Одним из ярких мест статьи-манифеста стало частично эпатажное утверждение Кручёных о том, что в его довольно быстро ставшем широкоизвестном стихотворении «Дыр бул щыл…» «больше русского национального, чем во всей поэзии Пушкина». Вполне возможно, что если бы это сказал кто-нибудь другой и не так «вызывающе», то насмешки (длящиеся, кстати, и по сей день) сменил бы более вдумчивый подход. Ведь написал же современник Пушкина, поэт К. Батюшков в письме к Н. И. Гнедичу (конец 1811 г.): «И язык-то сам по себе грубоват –, грубенек, пахнет татарщиной. Что за ы? Что за щ, что за ш, шип, щий, при, тры? О варвары! А писатели? Но Бог с ними! Извини, что я сержусь на русский народ и его наречие. Я сию минуту читал Ариоста, дышал чистым воздухом Флоренции, наслаждался музыкальными звуками авзонийского языка…»>67

Впрочем, непонимание современниками целей и задач зауми имело место не только среди «традиционалистов». Против неё нередко выступали и новые поэты. Так, в одном из сборников московской группы «Мезонин поэзии» доказывалось, что, создавая заумь, кубо-футуристы творят «не сочетания слов, но сочетания звуков, потому что их неологизмы не слова, а только один элемент слова», они упраздняют слово, «превращая поэзию в ничто».>68 Но были и такие литераторы и учёные, кто защищал и поддерживал Кручёных. Среди них – лидер русских исследователей-формалистов, чью школу породил авангард, Виктор Борисович Шкловский (1893–1984). Он считал, что в противовес «безжизненному» языку «старой» литературы «необходимо создание нового, тугого (слово Кручёных), на видение, а не на узнавание, рассчитанного языка». Эта фраза – из его первой книги с символическим названием «Воскрешение слова» (СПб., 1914). В ней же он, «отец русского формализма», уже тогда, на заре поэтического авангарда, провидчески писал: «У поэтов-будетлян верный путь: они правильно оценили старые формы. Их поэтические приёмы – приёмы общего языкового мышления, только вводимые ими в поэзию. […] Осознание новых творческих приёмов, которые встречались и у поэтов прошлого, – например, у символистов, но только случайно, – уже большое дело, и оно сделано будетлянами».

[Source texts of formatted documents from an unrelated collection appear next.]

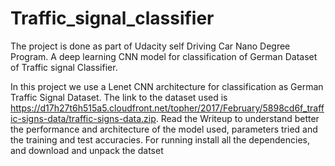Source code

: # Traffic_signal_classifier
The project is done as part of Udacity self Driving Car Nano Degree Program. 
A deep learning CNN model for classification of German Dataset of Traffic signal Classifier.

In this project we use a Lenet CNN architecture for classification as German Traffic Signal Dataset. The link to the dataset used is https://d17h27t6h515a5.cloudfront.net/topher/2017/February/5898cd6f_traffic-signs-data/traffic-signs-data.zip. 
Read the Writeup to understand better the performance and architecture of the model used, parameters tried and the training and test accuracies.
For running install all the dependencies, and download and unpack the datset

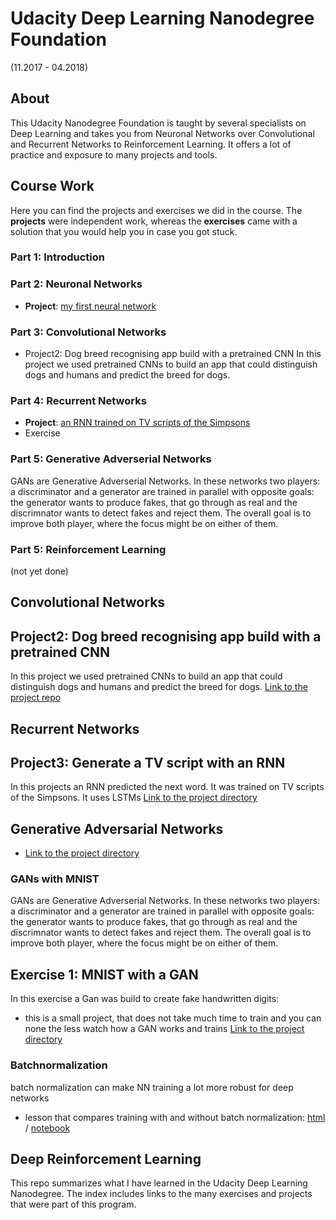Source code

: # Udacity Deep Learning Nanodegree Foundation
(11.2017 - 04.2018)

## About
This Udacity Nanodegree Foundation is taught by several specialists on Deep Learning and takes you from Neuronal Networks over Convolutional and Recurrent Networks to Reinforcement Learning. It offers a lot of practice and exposure to many projects and tools.

## Course Work
Here you can find the projects and exercises we did in the course. The **projects** were independent work, whereas the **exercises** came with a solution that you would help you in case you got stuck.

### Part 1: Introduction


### Part 2: Neuronal Networks
- **Project**: [my first neural network](Your_first_neural_network.html)

### Part 3: Convolutional Networks
- Project2: Dog breed recognising app build with a pretrained CNN In this project we used pretrained CNNs to build an app that could distinguish dogs and humans and predict the breed for dogs.

### Part 4: Recurrent Networks
- **Project**: [an RNN trained on TV scripts of the Simpsons](dlnd_tv_script_generation.html)
- Exercise


### Part 5: Generative Adverserial Networks
GANs are Generative Adverserial Networks. In these networks two players: a discriminator and a generator are trained in parallel with opposite goals: the generator wants to produce fakes, that go through as real and the discrimnator wants to detect fakes and reject them. The overall goal is to improve both player, where the focus might be on either of them.

### Part 5: Reinforcement Learning
(not yet done)


## Convolutional Networks
## Project2: Dog breed recognising app build with a pretrained CNN
In this project we used pretrained CNNs to build an app that could distinguish dogs and humans and predict the breed for dogs.
[Link to the project repo](https://github.com/sabinem/udacity-deeplearning-dog-project)

## Recurrent Networks
## Project3: Generate a TV script with an RNN
In this projects an RNN predicted the next word. It was trained on TV scripts of the Simpsons.
It uses LSTMs
[Link to the project directory](RNNs/tv_script_rnn)

## Generative Adversarial Networks
- [Link to the project directory](GANs/gan_mnist)

### GANs with MNIST
GANs are Generative Adverserial Networks. In these networks two players: a discriminator and a generator are trained in parallel with opposite goals: the generator wants to produce fakes, that go through as real and the discrimnator wants to detect fakes and reject them. The overall goal is to improve both player, where the focus might be on either of them.

## Exercise 1: MNIST with a GAN
In this exercise a Gan was build to create fake handwritten digits:
- this is a small project, that does not take much time to train and you can none the less watch how a GAN works and trains
[Link to the project directory](GANs/gan_mnist)

### Batchnormalization
batch normalization can make NN training a lot more robust for deep networks
- lesson that compares training with and without batch normalization: [html](Batch_Normalization_Lesson.html) / [notebook](https://github.com/sabinem/udacity_DL/blob/master/batch_normalization/README.md)

## Deep Reinforcement Learning

This repo summarizes what I have learned in the Udacity Deep Learning Nanodegree. The index includes links to the many exercises and projects that were part of this program.

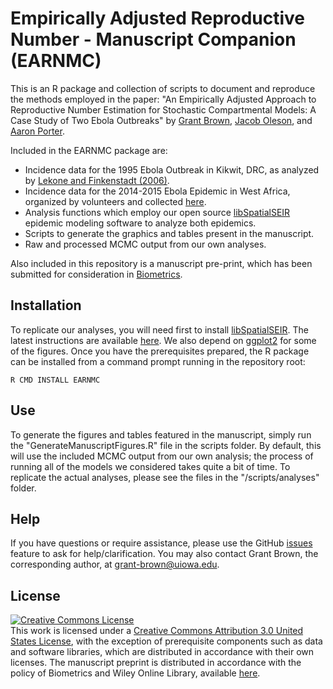 Empirically Adjusted Reproductive Number - Manuscript Companion (EARNMC)
=========================================================================

This is an R package and collection of scripts to document and reproduce the methods 
employed in the paper: "An Empirically Adjusted Approach to Reproductive Number Estimation for Stochastic Compartmental Models: A Case Study of Two Ebola Outbreaks" by [Grant Brown](http://grantbrown.github.io), [Jacob Oleson](http://www.public-health.uiowa.edu/people/jacob-oleson/), and [Aaron Porter](http://inside.mines.edu/~aporter/). 

Included in the EARNMC package are:

* Incidence data for the 1995 Ebola Outbreak in Kikwit, DRC, as analyzed by [Lekone and Finkenstadt (2006)](http://onlinelibrary.wiley.com/doi/10.1111/j.1541-0420.2006.00609.x/abstract#.VK6fzhuaiSY).
* Incidence data for the 2014-2015 Ebola Epidemic in West Africa, organized by volunteers and collected [here](https://github.com/cmrivers/ebola).
* Analysis functions which employ our open source [libSpatialSEIR](https://github.com/grantbrown/libspatialSEIR) epidemic modeling software to analyze both epidemics. 
* Scripts to generate the graphics and tables present in the manuscript. 
* Raw and processed MCMC output from our own analyses. 

Also included in this repository is a manuscript pre-print, which has been submitted for consideration in [Biometrics](http://onlinelibrary.wiley.com/journal/10.1111/%28ISSN%291541-0420). 


Installation
-------------
To replicate our analyses, you will need first to install [libSpatialSEIR](https://github.com/grantbrown/libspatialSEIR). The latest instructions are available [here](https://github.com/grantbrown/libspatialSEIR/wiki/Installation). We also depend on [ggplot2](https://github.com/hadley/ggplot2) for some of the figures. Once you have the prerequisites prepared, the R package can be installed from a command prompt running in the repository root:

    R CMD INSTALL EARNMC

Use
-------------
To generate the figures and tables featured in the manuscript, simply run the "GenerateManuscriptFigures.R" file in the scripts folder. 
By default, this will use the included MCMC output from our own analysis; the process of running all of the models we considered takes quite a bit of time. 
To replicate the actual analyses, please see the files in the "/scripts/analyses" folder. 

Help
-------------
If you have questions or require assistance, please use the GitHub [issues](https://github.com/grantbrown/EARNMC/issues) feature to ask for help/clarification. You may also contact Grant Brown, the corresponding author, at <a href="mailto:grant-brown@uiowa.edu">grant-brown@uiowa.edu</a>. 

License
-------------

<a rel="license" href="http://creativecommons.org/licenses/by/3.0/us/"><img alt="Creative Commons License" style="border-width:0" src="https://i.creativecommons.org/l/by/3.0/us/88x31.png" /></a><br />This work is licensed under a <a rel="license" href="http://creativecommons.org/licenses/by/3.0/us/">Creative Commons Attribution 3.0 United States License</a>, with the exception of prerequisite components such as data and software libraries, which are distributed in accordance with their own licenses. The manuscript preprint is distributed in accordance with the policy of Biometrics and Wiley Online Library, available [here](http://www.biometrics.tibs.org/).
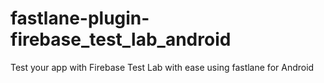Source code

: # fastlane-plugin-firebase_test_lab_android
Test your app with Firebase Test Lab with ease using fastlane for Android
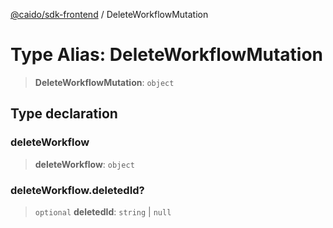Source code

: [@caido/sdk-frontend](../index.md) / DeleteWorkflowMutation

# Type Alias: DeleteWorkflowMutation

> **DeleteWorkflowMutation**: `object`

## Type declaration

### deleteWorkflow

> **deleteWorkflow**: `object`

### deleteWorkflow.deletedId?

> `optional` **deletedId**: `string` \| `null`
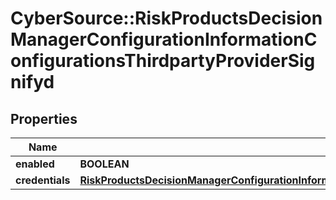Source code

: # CyberSource::RiskProductsDecisionManagerConfigurationInformationConfigurationsThirdpartyProviderSignifyd

## Properties
Name | Type | Description | Notes
------------ | ------------- | ------------- | -------------
**enabled** | **BOOLEAN** |  | [optional] 
**credentials** | [**RiskProductsDecisionManagerConfigurationInformationConfigurationsThirdpartyProviderSignifydCredentials**](RiskProductsDecisionManagerConfigurationInformationConfigurationsThirdpartyProviderSignifydCredentials.md) |  | [optional] 


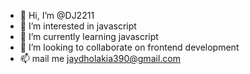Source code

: - 👋 Hi, I’m @DJ2211
- 👀 I’m interested in javascript
- 🌱 I’m currently learning javascript
- 💞️ I’m looking to collaborate on frontend development
- 📫 mail me jaydholakia390@gmail.com

<!---
DJ2211/DJ2211 is a ✨ special ✨ repository because its `README.md` (this file) appears on your GitHub profile.
You can click the Preview link to take a look at your changes.
--->
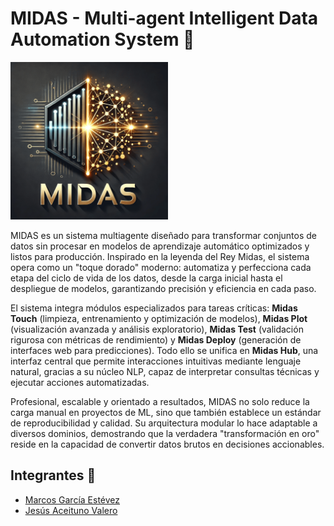 # MIDAS - Multi-agent Intelligent Data Automation System 🤖

<img src="https://github.com/warc0s/MIDAS/blob/main/Extra/logo1.png" alt="Logo" width="50%">

MIDAS es un sistema multiagente diseñado para transformar conjuntos de datos sin procesar en modelos de aprendizaje automático optimizados y listos para producción. Inspirado en la leyenda del Rey Midas, el sistema opera como un "toque dorado" moderno: automatiza y perfecciona cada etapa del ciclo de vida de los datos, desde la carga inicial hasta el despliegue de modelos, garantizando precisión y eficiencia en cada paso.

El sistema integra módulos especializados para tareas críticas: **Midas Touch** (limpieza, entrenamiento y optimización de modelos), **Midas Plot** (visualización avanzada y análisis exploratorio), **Midas Test** (validación rigurosa con métricas de rendimiento) y **Midas Deploy** (generación de interfaces web para predicciones). Todo ello se unifica en **Midas Hub**, una interfaz central que permite interacciones intuitivas mediante lenguaje natural, gracias a su núcleo NLP, capaz de interpretar consultas técnicas y ejecutar acciones automatizadas.

Profesional, escalable y orientado a resultados, MIDAS no solo reduce la carga manual en proyectos de ML, sino que también establece un estándar de reproducibilidad y calidad. Su arquitectura modular lo hace adaptable a diversos dominios, demostrando que la verdadera "transformación en oro" reside en la capacidad de convertir datos brutos en decisiones accionables.

## Integrantes 👥

- [Marcos García Estévez](https://warcos.dev)
- [Jesús Aceituno Valero](https://github.com/jesusact)
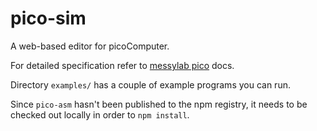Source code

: # pico-sim

A web-based editor for picoComputer.

For detailed specification refer to [messylab pico](http://messylab.com/pico/) docs.

Directory `examples/` has a couple of example programs you can run.

Since `pico-asm` hasn't been published to the npm registry, it needs to be checked out locally in order to `npm install`. 
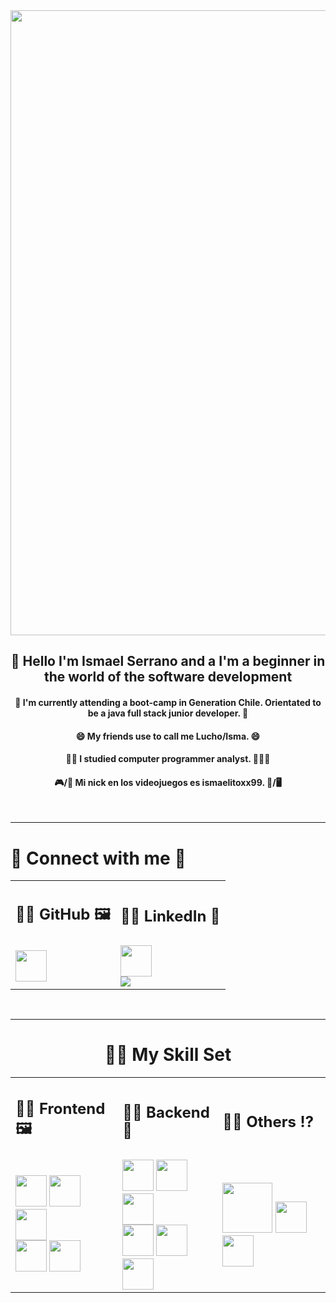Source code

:<div align="center">
  <img  src="https://res.cloudinary.com/practicaldev/image/fetch/s--5SXqnWZ2--/c_imagga_scale,f_auto,fl_progressive,h_420,q_66,w_1000/https://dev-to-uploads.s3.amazonaws.com/i/2ciu6mo6r9x9zyverc10.gif" width="1000">
</div>

<h2 align="center"> 👋 Hello I'm Ismael Serrano and a I'm a beginner in the world of the software development </h2>
<h4 align="center">🌱 I'm currently attending a boot-camp in Generation Chile. Orientated to be a java full stack junior developer. 🌱</h4>
<h4 align="center"> 😄 My friends use to call me Lucho/Isma. 😄</h4>
<h4 align="center"> 👨‍🎓 I studied computer programmer analyst. 👨🏻‍💻 </h4>
<h4 align="center"> 🎮/👾 Mi nick en los videojuegos es ismaelitoxx99. 👾/🖥️ </h4>
<br><hr>
<h1> 👀 Connect with me 👀</h1>


<table align="center"> 
  <tr>
    <td> <h2> 👨‍🎨 GitHub 🖼️ </h2> </td>
    <td> <h2> 👨‍🔬 LinkedIn 🧮 </h2> </td>
  </tr>
  
  <tr>
    <td> 
      <a href="https://www.linkedin.com/in/luis-israel-serrano-miranda-888aa61b9/">
        <img src="https://cdn-icons-png.flaticon.com/512/174/174857.png" width="50px">
      </a>
    </td>
    <td>
      <a href="https://github.com/luisserranom" >
        <img align="center" src="https://cdn-icons-png.flaticon.com/512/779/779088.png" width="50px">
        <br>
        <img align="center" src="https://img.shields.io/github/followers/luisserranom?style=social">
      </a>
    </td>
  </tr>
 </table>

<br><hr>
<h1 align="center" > 🤹🏻 My Skill Set </h1>
<table align="center"> 
  <tr>
    <td> <h2> 👨‍🎨 Frontend 🖼️ </h2> </td>
    <td> <h2> 👨‍🔬 Backend 🧮 </h2> </td>
    <td> <h2> 🤷🏼 Others ⁉️ </h2> </td>
  </tr>
  <tr>
    <td> 
      <img  src="https://cdn.iconscout.com/icon/free/png-256/react-2-458175.png" width="50px">
      <img  src="https://upload.wikimedia.org/wikipedia/commons/thumb/6/61/HTML5_logo_and_wordmark.svg/768px-HTML5_logo_and_wordmark.svg.png" width="50px">
      <img  src="https://alexandracch.github.io/portfolio/assets/img/skills-tech/css3.png" width="50px">
      <br>
      <img  src="https://upload.wikimedia.org/wikipedia/commons/thumb/b/b2/Bootstrap_logo.svg/512px-Bootstrap_logo.svg.png" width="50px">
      <img  src="https://logospng.org/download/javascript/logo-javascript-icon-1024.png" width="50px">
    </td>
    <td>
      <img  src="https://cdn-icons-png.flaticon.com/512/226/226777.png" width="50">
      <img  src="https://upload.wikimedia.org/wikipedia/commons/thumb/c/c3/Python-logo-notext.svg/1869px-Python-logo-notext.svg.png" width="50px">
      <img  src="https://www.pngkey.com/png/full/360-3603565_php-logo-png-logo-php.png" width="50px"> 
      <br>
      <img  src="https://pngimg.com/uploads/mysql/mysql_PNG11.png" width="50">
      <img  src="https://porcionesdecodigohome.files.wordpress.com/2021/01/pl-sql.png" width="50px">
      <img  src="https://miro.medium.com/max/500/1*AbiX4LwtSNozoyfypcKvEg.png" width="50px">
    </td>
    <td> 
      <img  src="https://www.freepnglogos.com/uploads/wordpress-logo-png/wordpress-logo-png-transparent-wordpress-logo-images-pluspng-6.png" width="80px">
      <img  src="https://cdn.iconscout.com/icon/free/png-256/social-285-116319.png" width="50px">
      <img  src="https://cdn-icons-png.flaticon.com/512/25/25231.png" width="50px">
    </td>
  </tr>

</table>

<!--
**luisserranom/luisserranom** is a ✨ _special_ ✨ repository because its `README.md` (this file) appears on your GitHub profile.

Here are some ideas to get you started:

- 🔭 I’m currently working on ...
- 🌱 I’m currently learning ...
- 👯 I’m looking to collaborate on ...
- 🤔 I’m looking for help with ...
- 💬 Ask me about ...
- 📫 How to reach me: ...
- 😄 Pronouns: ...
- ⚡ Fun fact: ...
-->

Сами будетляне также сознавали важность своих открытий, причём собственную деятельность рассматривали как продолжение традиции, начатой первым «Садком Судей». Этим было вызвано и название вышедшего в феврале 1913 г. их нового сборника – «Садок Судей 2». Он открывался манифестом, провозглашавшим общую теоретическую платформу группы, во многом ориентированную на переосмысление в поэтической практике достижений новой живописи. Н. Бурлюк подчёркивал в связи с этим, что многие положения манифеста «меняют взгляд не только на цели искусства, но и на понятие времени».